What you will do> In the records that follow, locate every line with "void" and extract it.

Material for the task>
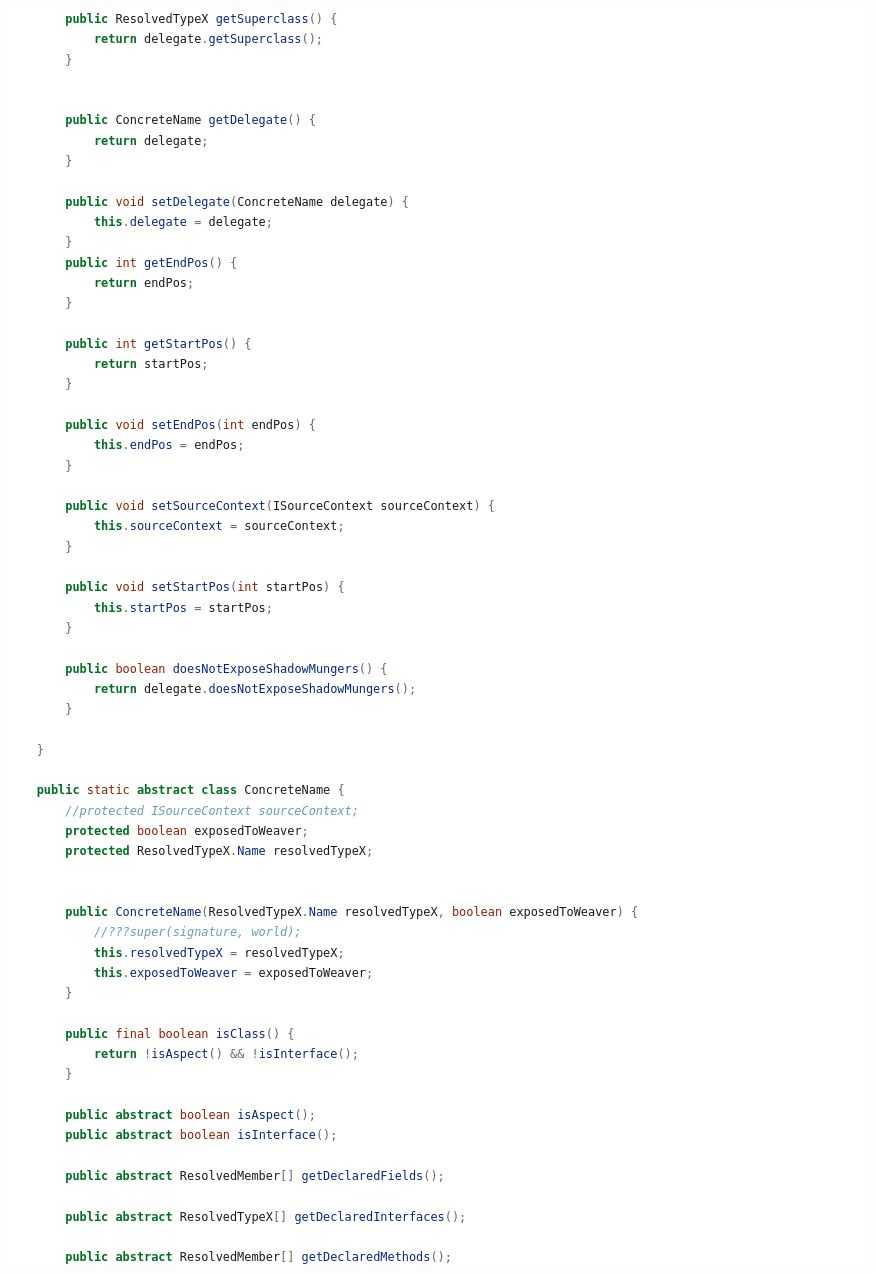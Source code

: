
 ```java
		public ResolvedTypeX getSuperclass() {
			return delegate.getSuperclass();
		}


		public ConcreteName getDelegate() {
			return delegate;
		}

		public void setDelegate(ConcreteName delegate) {
			this.delegate = delegate;
		}
		public int getEndPos() {
			return endPos;
		}

		public int getStartPos() {
			return startPos;
		}

		public void setEndPos(int endPos) {
			this.endPos = endPos;
		}

		public void setSourceContext(ISourceContext sourceContext) {
			this.sourceContext = sourceContext;
		}

		public void setStartPos(int startPos) {
			this.startPos = startPos;
		}
		
		public boolean doesNotExposeShadowMungers() {
			return delegate.doesNotExposeShadowMungers();
		}

    }
    
    public static abstract class ConcreteName {
    	//protected ISourceContext sourceContext;
    	protected boolean exposedToWeaver;
    	protected ResolvedTypeX.Name resolvedTypeX;
	

        public ConcreteName(ResolvedTypeX.Name resolvedTypeX, boolean exposedToWeaver) {
            //???super(signature, world);
            this.resolvedTypeX = resolvedTypeX;
            this.exposedToWeaver = exposedToWeaver;
        }
	        
	    public final boolean isClass() {
	    	return !isAspect() && !isInterface();
	    }
	    
	    public abstract boolean isAspect();
	    public abstract boolean isInterface();

		public abstract ResolvedMember[] getDeclaredFields();

		public abstract ResolvedTypeX[] getDeclaredInterfaces();

		public abstract ResolvedMember[] getDeclaredMethods();

```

Finished task>
		public void setDelegate(ConcreteName delegate) {
		public void setEndPos(int endPos) {
		public void setSourceContext(ISourceContext sourceContext) {
		public void setStartPos(int startPos) {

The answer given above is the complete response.